The funding can be accessed via various public-sector institutions. Local state funding banks offer various instruments, as well as the federal and regional governments themselves. Programmes provide direct financial assistance, but also access to additional loans or guarantees. All the programmes are tailored to a particular size of company and so have different conditions for applying.


The KfW is a federal institution and offers the following financial instruments, which are generally disbursed via the company’s local bank:

  1. “ERP Start-up credit” – for companies established in the past 5 years. This is a universal programme that assumes up to 80% of the lending bank’s risk and can be used to guarantee working capital loans of up to €200 million. The programme is now also available for large companies with annual revenue of up to €2 billion.
  2. “KfW Business credit” – for companies in existence for more than 5 years. Support for credit lines for working capital of up to €200 million is also available in the form of a de-risking or indemnity of up to 80% for the bank extending the original loan. The programme is now also available for large companies with annual revenue of up to €2 billion.
  3. “KfW Growth credit” – also for companies in existence for more than 5 years. This credit enables a temporary extension of the purpose of general financing, including working capital loans. Here too, it works by assuming the risk or indemnifying the house bank against a maximum of 70% of any default by companies with annual sales of up to €5 billion.
  4. Outlook: The KfW has announced its intention to offer a special programme for SME and larger companies in the near future. This special programme will comprise a guarantee or indemnity for the lender of up to 80% for working capital and up to 90% for investments. It is intended to be used by companies hit by the current crisis, although syndicated constructions are also possible.

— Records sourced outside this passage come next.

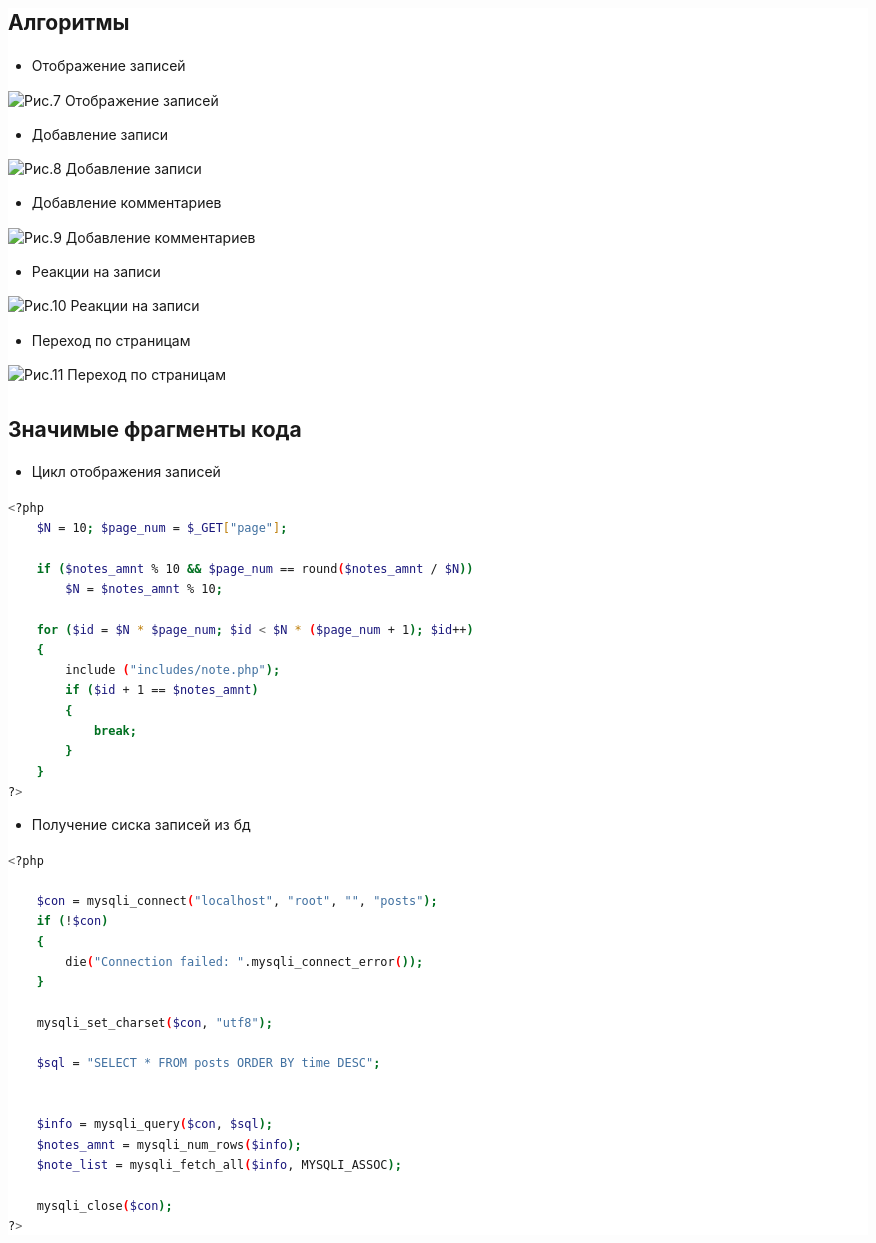 ## Алгоритмы
* Отображение записей

![Рис.7 Отображение записей](https://github.com/4260snow/lab_forum/blob/main/images/view.svg)

* Добавление записи

![Рис.8 Добавление записи](https://github.com/4260snow/lab_forum/blob/main/images/add_note_bs.svg)

* Добавление комментариев

![Рис.9 Добавление комментариев](https://github.com/4260snow/lab_forum/blob/main/images/comment_bs.svg)

* Реакции на записи

![Рис.10 Реакции на записи](https://github.com/4260snow/lab_forum/blob/main/images/reactions_bs.svg)

* Переход по страницам

![Рис.11 Переход по страницам](https://github.com/4260snow/lab_forum/blob/main/images/page_bs.svg)

## Значимые фрагменты кода
* Цикл отображения записей
```sh
<?php 
    $N = 10; $page_num = $_GET["page"];

    if ($notes_amnt % 10 && $page_num == round($notes_amnt / $N))
        $N = $notes_amnt % 10;

    for ($id = $N * $page_num; $id < $N * ($page_num + 1); $id++)
    {
        include ("includes/note.php");
        if ($id + 1 == $notes_amnt)
        {
            break;
        }
    }
?>
```

* Получение сиска записей из бд
```sh
<?php

	$con = mysqli_connect("localhost", "root", "", "posts");
	if (!$con)
	{
		die("Connection failed: ".mysqli_connect_error());
	}
	
	mysqli_set_charset($con, "utf8");

	$sql = "SELECT * FROM posts ORDER BY time DESC";
	
	
	$info = mysqli_query($con, $sql);
	$notes_amnt = mysqli_num_rows($info);
	$note_list = mysqli_fetch_all($info, MYSQLI_ASSOC);
	
	mysqli_close($con);
?>
```
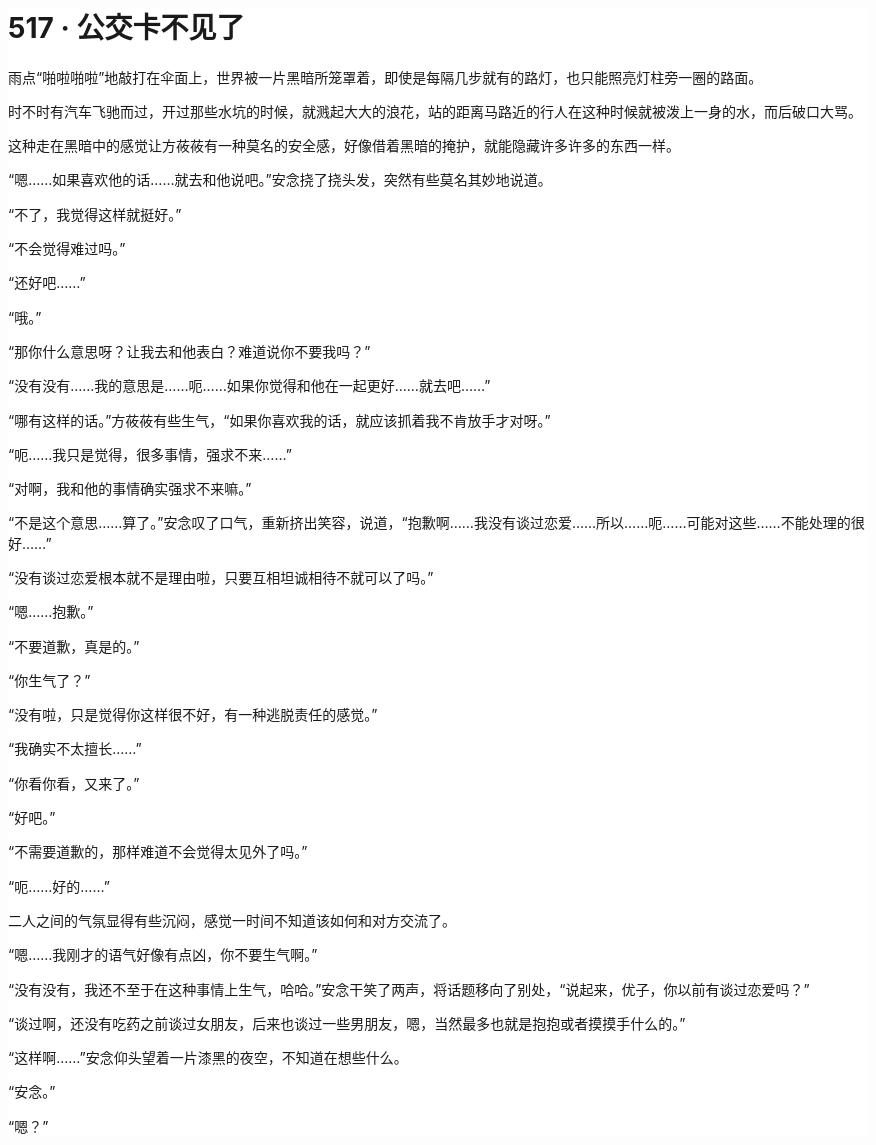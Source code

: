 # 517 · 公交卡不见了

雨点“啪啦啪啦”地敲打在伞面上，世界被一片黑暗所笼罩着，即使是每隔几步就有的路灯，也只能照亮灯柱旁一圈的路面。

时不时有汽车飞驰而过，开过那些水坑的时候，就溅起大大的浪花，站的距离马路近的行人在这种时候就被泼上一身的水，而后破口大骂。

这种走在黑暗中的感觉让方莜莜有一种莫名的安全感，好像借着黑暗的掩护，就能隐藏许多许多的东西一样。

“嗯……如果喜欢他的话……就去和他说吧。”安念挠了挠头发，突然有些莫名其妙地说道。

“不了，我觉得这样就挺好。”

“不会觉得难过吗。”

“还好吧……”

“哦。”

“那你什么意思呀？让我去和他表白？难道说你不要我吗？”

“没有没有……我的意思是……呃……如果你觉得和他在一起更好……就去吧……”

“哪有这样的话。”方莜莜有些生气，“如果你喜欢我的话，就应该抓着我不肯放手才对呀。”

“呃……我只是觉得，很多事情，强求不来……”

“对啊，我和他的事情确实强求不来嘛。”

“不是这个意思……算了。”安念叹了口气，重新挤出笑容，说道，“抱歉啊……我没有谈过恋爱……所以……呃……可能对这些……不能处理的很好……”

“没有谈过恋爱根本就不是理由啦，只要互相坦诚相待不就可以了吗。”

“嗯……抱歉。”

“不要道歉，真是的。”

“你生气了？”

“没有啦，只是觉得你这样很不好，有一种逃脱责任的感觉。”

“我确实不太擅长……”

“你看你看，又来了。”

“好吧。”

“不需要道歉的，那样难道不会觉得太见外了吗。”

“呃……好的……”

二人之间的气氛显得有些沉闷，感觉一时间不知道该如何和对方交流了。

“嗯……我刚才的语气好像有点凶，你不要生气啊。”

“没有没有，我还不至于在这种事情上生气，哈哈。”安念干笑了两声，将话题移向了别处，“说起来，优子，你以前有谈过恋爱吗？”

“谈过啊，还没有吃药之前谈过女朋友，后来也谈过一些男朋友，嗯，当然最多也就是抱抱或者摸摸手什么的。”

“这样啊……”安念仰头望着一片漆黑的夜空，不知道在想些什么。

“安念。”

“嗯？”
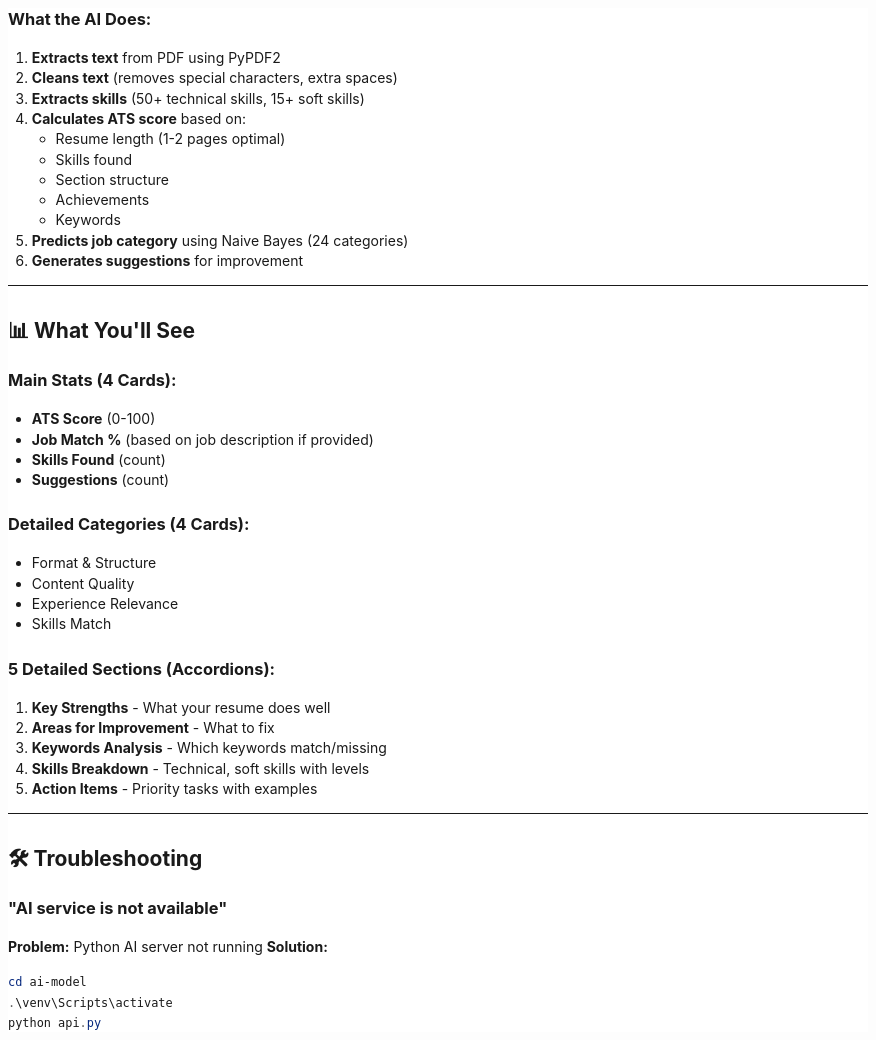 ### What the AI Does:

1. **Extracts text** from PDF using PyPDF2
2. **Cleans text** (removes special characters, extra spaces)
3. **Extracts skills** (50+ technical skills, 15+ soft skills)
4. **Calculates ATS score** based on:
   - Resume length (1-2 pages optimal)
   - Skills found
   - Section structure
   - Achievements
   - Keywords
5. **Predicts job category** using Naive Bayes (24 categories)
6. **Generates suggestions** for improvement

---

## 📊 What You'll See

### Main Stats (4 Cards):
- **ATS Score** (0-100)
- **Job Match %** (based on job description if provided)
- **Skills Found** (count)
- **Suggestions** (count)

### Detailed Categories (4 Cards):
- Format & Structure
- Content Quality
- Experience Relevance
- Skills Match

### 5 Detailed Sections (Accordions):
1. **Key Strengths** - What your resume does well
2. **Areas for Improvement** - What to fix
3. **Keywords Analysis** - Which keywords match/missing
4. **Skills Breakdown** - Technical, soft skills with levels
5. **Action Items** - Priority tasks with examples

---

## 🛠 Troubleshooting

### "AI service is not available"
**Problem:** Python AI server not running
**Solution:** 
```powershell
cd ai-model
.\venv\Scripts\activate
python api.py
```
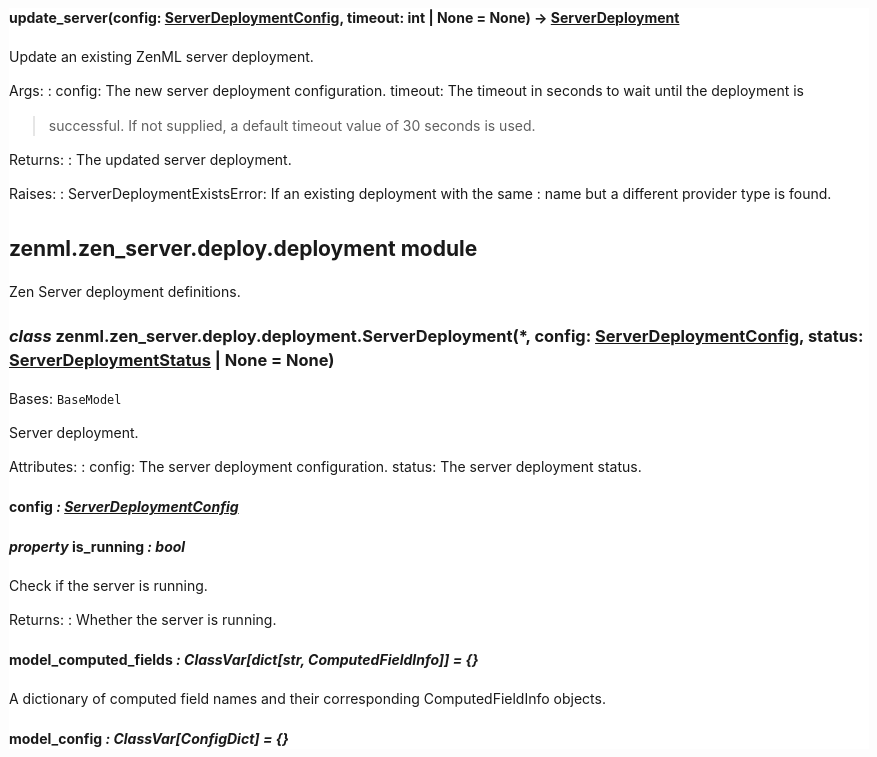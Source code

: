 #### update_server(config: [ServerDeploymentConfig](#zenml.zen_server.deploy.deployment.ServerDeploymentConfig), timeout: int | None = None) → [ServerDeployment](#zenml.zen_server.deploy.deployment.ServerDeployment)

Update an existing ZenML server deployment.

Args:
: config: The new server deployment configuration.
  timeout: The timeout in seconds to wait until the deployment is
  <br/>
  > successful. If not supplied, a default timeout value of 30
  > seconds is used.

Returns:
: The updated server deployment.

Raises:
: ServerDeploymentExistsError: If an existing deployment with the same
  : name but a different provider type is found.

## zenml.zen_server.deploy.deployment module

Zen Server deployment definitions.

### *class* zenml.zen_server.deploy.deployment.ServerDeployment(\*, config: [ServerDeploymentConfig](#zenml.zen_server.deploy.deployment.ServerDeploymentConfig), status: [ServerDeploymentStatus](#zenml.zen_server.deploy.deployment.ServerDeploymentStatus) | None = None)

Bases: `BaseModel`

Server deployment.

Attributes:
: config: The server deployment configuration.
  status: The server deployment status.

#### config *: [ServerDeploymentConfig](#zenml.zen_server.deploy.deployment.ServerDeploymentConfig)*

#### *property* is_running *: bool*

Check if the server is running.

Returns:
: Whether the server is running.

#### model_computed_fields *: ClassVar[dict[str, ComputedFieldInfo]]* *= {}*

A dictionary of computed field names and their corresponding ComputedFieldInfo objects.

#### model_config *: ClassVar[ConfigDict]* *= {}*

In addition, the local state funding banks offer similar aid and guarantees. Terms vary from one German state to another in terms of volumes and eligibility criteria.


The Federal Finance Ministry has published a draft bill for setting up an economic stability fund, comprising various measures to stabilise the real economy. In the following we describe key aspects of the draft, which has not yet been finalised; details will be defined in the forthcoming regulation.

  1. The Finance Ministry and Economics Ministry will coordinate the fund jointly and include the KfW and the Finance Agency as necessary. The Economics Ministry will process the applications initially. In the current draft there is no legal entitlement to stabilisation aid; a decision is taken at the discretion of one of the ministries involved.
  2. Eligibility (2 criteria) is likely to be dependent on companies exceeding total assets of €43 million and/or revenue of €50 million and/ or 249 employees in two successive financial years before 2020. Furthermore, the applicants must not be able to draw on any other funding and must demonstrate that they were not already in financial difficulties before the crisis (relevant date: 31/12/2019). In addition, they must have solid and prudent company policies and above all, contribute to stabilising supply chains and safeguarding jobs.
  3. The portfolio of stabilisation instruments is likely to include the following: – Guarantees (60 months) for newly issued debt securities/liabilities. – Acquisition of “silent partnership interests” or other equity components. – Subscription of subordinated debt securities, hybrid bonds, profit participation certificates or convertible bonds.
  4. If they are accepted the beneficiaries must demonstrate that they comply with certain conditions, e.g. the use of funds, further borrowing, etc. 5. The measures are for the benefits of entities in various legal structures. Joint share companies benefit from some facilities, such as the issue of preference shares and exemptions for majorities and subscription terms.

These are just some examples of the action being taken by the federal government. The individual German states also offer a wide range of instruments for smaller companies and the self-employed.